Copy out each line of the data holding "have".

BEGIN

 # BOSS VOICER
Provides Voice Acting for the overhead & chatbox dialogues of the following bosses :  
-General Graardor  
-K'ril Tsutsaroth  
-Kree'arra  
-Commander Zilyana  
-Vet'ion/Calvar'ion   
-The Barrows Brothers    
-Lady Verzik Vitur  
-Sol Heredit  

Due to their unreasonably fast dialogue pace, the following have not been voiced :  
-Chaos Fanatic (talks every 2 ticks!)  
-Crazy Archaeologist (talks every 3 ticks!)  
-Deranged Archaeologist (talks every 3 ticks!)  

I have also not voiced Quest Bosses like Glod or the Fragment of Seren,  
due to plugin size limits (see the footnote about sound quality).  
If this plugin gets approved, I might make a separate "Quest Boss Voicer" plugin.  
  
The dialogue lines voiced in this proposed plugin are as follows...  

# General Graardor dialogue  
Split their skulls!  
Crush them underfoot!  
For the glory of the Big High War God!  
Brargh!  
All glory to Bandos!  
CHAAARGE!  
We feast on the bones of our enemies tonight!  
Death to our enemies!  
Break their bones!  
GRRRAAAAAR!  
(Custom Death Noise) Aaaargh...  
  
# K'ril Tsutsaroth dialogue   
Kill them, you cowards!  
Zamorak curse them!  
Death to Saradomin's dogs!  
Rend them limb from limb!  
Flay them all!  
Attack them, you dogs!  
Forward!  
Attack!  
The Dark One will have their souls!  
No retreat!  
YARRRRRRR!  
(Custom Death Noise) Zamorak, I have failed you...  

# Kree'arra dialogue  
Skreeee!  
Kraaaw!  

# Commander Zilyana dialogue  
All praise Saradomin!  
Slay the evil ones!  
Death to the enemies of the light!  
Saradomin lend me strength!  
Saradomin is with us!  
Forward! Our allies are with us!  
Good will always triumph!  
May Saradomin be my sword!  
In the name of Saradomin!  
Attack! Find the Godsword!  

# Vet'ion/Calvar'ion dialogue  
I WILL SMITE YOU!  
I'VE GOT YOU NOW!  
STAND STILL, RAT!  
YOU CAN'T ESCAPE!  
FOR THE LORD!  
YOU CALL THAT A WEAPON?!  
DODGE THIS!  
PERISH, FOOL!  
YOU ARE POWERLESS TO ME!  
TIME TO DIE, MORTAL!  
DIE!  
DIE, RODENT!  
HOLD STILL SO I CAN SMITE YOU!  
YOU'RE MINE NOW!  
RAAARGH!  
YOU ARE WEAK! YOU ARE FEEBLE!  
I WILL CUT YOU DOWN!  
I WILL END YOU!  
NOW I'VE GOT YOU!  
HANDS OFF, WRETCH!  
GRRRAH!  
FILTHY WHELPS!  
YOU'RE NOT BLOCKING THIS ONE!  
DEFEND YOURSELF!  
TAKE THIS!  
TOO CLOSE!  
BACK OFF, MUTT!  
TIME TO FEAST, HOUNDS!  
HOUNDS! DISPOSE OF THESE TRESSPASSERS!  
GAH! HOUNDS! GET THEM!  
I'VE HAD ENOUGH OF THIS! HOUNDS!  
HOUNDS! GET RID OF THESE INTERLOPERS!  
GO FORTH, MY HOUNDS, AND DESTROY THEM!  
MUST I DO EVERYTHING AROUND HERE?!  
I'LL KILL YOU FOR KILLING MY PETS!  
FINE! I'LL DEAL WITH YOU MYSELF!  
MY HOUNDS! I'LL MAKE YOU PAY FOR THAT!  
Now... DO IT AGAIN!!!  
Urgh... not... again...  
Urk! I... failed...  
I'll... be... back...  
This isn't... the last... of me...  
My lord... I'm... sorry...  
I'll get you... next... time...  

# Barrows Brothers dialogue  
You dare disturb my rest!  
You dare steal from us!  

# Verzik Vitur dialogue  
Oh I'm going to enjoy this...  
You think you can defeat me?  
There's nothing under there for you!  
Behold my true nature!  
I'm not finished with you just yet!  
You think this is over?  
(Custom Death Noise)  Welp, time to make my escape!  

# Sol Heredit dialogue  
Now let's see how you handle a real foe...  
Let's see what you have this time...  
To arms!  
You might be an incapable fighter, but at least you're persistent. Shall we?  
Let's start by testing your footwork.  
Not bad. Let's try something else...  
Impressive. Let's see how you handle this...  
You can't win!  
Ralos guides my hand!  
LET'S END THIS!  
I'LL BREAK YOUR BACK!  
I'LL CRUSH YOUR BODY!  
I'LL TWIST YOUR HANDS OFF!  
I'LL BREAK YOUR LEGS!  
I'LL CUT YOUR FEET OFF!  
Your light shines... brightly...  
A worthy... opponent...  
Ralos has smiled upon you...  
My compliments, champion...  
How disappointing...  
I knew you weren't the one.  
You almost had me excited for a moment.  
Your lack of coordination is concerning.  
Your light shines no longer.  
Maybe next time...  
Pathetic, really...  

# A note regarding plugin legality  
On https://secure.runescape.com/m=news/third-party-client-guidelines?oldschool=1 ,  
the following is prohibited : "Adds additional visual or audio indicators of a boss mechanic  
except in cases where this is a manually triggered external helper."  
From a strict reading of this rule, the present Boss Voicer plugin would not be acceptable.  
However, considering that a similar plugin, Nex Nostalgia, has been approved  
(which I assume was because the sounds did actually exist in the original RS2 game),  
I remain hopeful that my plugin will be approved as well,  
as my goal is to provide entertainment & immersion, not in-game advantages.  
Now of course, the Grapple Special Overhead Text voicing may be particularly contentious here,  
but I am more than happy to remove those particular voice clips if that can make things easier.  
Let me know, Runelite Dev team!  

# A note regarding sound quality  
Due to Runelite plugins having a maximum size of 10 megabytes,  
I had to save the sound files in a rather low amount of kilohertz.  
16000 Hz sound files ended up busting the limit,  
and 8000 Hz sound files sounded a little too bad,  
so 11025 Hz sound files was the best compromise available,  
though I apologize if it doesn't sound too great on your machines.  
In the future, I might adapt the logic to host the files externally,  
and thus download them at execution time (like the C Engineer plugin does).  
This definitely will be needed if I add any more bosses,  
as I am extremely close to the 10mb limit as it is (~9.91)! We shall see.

END

EXERCISE ANSWER:
Due to their unreasonably fast dialogue pace, the following have not been voiced :  
I have also not voiced Quest Bosses like Glod or the Fragment of Seren,  
The Dark One will have their souls!  
(Custom Death Noise) Zamorak, I have failed you...  
Let's see what you have this time...  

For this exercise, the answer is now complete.